Exercise description: Could you restate word for word every line from the one containing "3.4 & 1295 \\" to the end of the records, and nothing else?

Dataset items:
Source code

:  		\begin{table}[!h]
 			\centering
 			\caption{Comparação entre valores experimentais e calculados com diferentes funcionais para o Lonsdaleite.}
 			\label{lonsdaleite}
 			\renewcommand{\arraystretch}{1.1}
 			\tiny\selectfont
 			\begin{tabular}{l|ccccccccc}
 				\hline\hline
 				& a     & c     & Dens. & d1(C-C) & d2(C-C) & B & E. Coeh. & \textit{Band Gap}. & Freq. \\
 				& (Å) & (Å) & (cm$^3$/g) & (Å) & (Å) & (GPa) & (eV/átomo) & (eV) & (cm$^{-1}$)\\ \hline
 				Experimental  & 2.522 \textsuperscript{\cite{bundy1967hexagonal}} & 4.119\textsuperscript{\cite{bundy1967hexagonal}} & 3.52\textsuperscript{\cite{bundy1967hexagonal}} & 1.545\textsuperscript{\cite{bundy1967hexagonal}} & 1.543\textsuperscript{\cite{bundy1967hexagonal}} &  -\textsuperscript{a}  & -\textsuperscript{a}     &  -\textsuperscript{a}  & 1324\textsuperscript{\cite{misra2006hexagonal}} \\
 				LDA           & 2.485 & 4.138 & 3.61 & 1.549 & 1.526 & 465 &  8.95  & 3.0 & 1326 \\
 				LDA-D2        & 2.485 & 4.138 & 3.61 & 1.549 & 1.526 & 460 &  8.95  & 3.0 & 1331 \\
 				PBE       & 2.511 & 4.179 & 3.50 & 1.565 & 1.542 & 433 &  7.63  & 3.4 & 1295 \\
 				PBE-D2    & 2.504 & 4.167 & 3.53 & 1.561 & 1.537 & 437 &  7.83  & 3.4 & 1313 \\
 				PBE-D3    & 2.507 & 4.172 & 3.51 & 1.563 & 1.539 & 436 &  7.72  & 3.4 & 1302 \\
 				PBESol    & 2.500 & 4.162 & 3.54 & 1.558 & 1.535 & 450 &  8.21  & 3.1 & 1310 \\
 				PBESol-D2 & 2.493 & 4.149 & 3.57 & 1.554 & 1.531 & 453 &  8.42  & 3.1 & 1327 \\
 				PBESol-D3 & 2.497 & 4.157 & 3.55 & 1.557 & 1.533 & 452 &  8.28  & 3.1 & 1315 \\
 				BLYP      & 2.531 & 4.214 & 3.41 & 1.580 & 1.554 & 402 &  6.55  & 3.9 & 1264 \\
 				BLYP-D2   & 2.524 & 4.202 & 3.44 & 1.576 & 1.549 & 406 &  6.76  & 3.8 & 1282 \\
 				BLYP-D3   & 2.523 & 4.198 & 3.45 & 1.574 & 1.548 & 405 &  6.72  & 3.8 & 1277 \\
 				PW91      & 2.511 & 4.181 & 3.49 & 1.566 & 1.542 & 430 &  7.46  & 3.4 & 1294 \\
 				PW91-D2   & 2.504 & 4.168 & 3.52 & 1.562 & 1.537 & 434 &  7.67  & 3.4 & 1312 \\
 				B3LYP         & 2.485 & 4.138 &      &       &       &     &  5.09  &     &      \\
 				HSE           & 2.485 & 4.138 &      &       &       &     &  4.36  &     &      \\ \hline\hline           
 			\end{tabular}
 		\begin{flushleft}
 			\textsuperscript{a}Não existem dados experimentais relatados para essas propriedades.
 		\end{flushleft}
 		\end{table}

Response:
 				PBE       & 2.511 & 4.179 & 3.50 & 1.565 & 1.542 & 433 &  7.63  & 3.4 & 1295 \\
 				PBE-D2    & 2.504 & 4.167 & 3.53 & 1.561 & 1.537 & 437 &  7.83  & 3.4 & 1313 \\
 				PBE-D3    & 2.507 & 4.172 & 3.51 & 1.563 & 1.539 & 436 &  7.72  & 3.4 & 1302 \\
 				PBESol    & 2.500 & 4.162 & 3.54 & 1.558 & 1.535 & 450 &  8.21  & 3.1 & 1310 \\
 				PBESol-D2 & 2.493 & 4.149 & 3.57 & 1.554 & 1.531 & 453 &  8.42  & 3.1 & 1327 \\
 				PBESol-D3 & 2.497 & 4.157 & 3.55 & 1.557 & 1.533 & 452 &  8.28  & 3.1 & 1315 \\
 				BLYP      & 2.531 & 4.214 & 3.41 & 1.580 & 1.554 & 402 &  6.55  & 3.9 & 1264 \\
 				BLYP-D2   & 2.524 & 4.202 & 3.44 & 1.576 & 1.549 & 406 &  6.76  & 3.8 & 1282 \\
 				BLYP-D3   & 2.523 & 4.198 & 3.45 & 1.574 & 1.548 & 405 &  6.72  & 3.8 & 1277 \\
 				PW91      & 2.511 & 4.181 & 3.49 & 1.566 & 1.542 & 430 &  7.46  & 3.4 & 1294 \\
 				PW91-D2   & 2.504 & 4.168 & 3.52 & 1.562 & 1.537 & 434 &  7.67  & 3.4 & 1312 \\
 				B3LYP         & 2.485 & 4.138 &      &       &       &     &  5.09  &     &      \\
 				HSE           & 2.485 & 4.138 &      &       &       &     &  4.36  &     &      \\ \hline\hline           
 			\end{tabular}
 		\begin{flushleft}
 			\textsuperscript{a}Não existem dados experimentais relatados para essas propriedades.
 		\end{flushleft}
 		\end{table}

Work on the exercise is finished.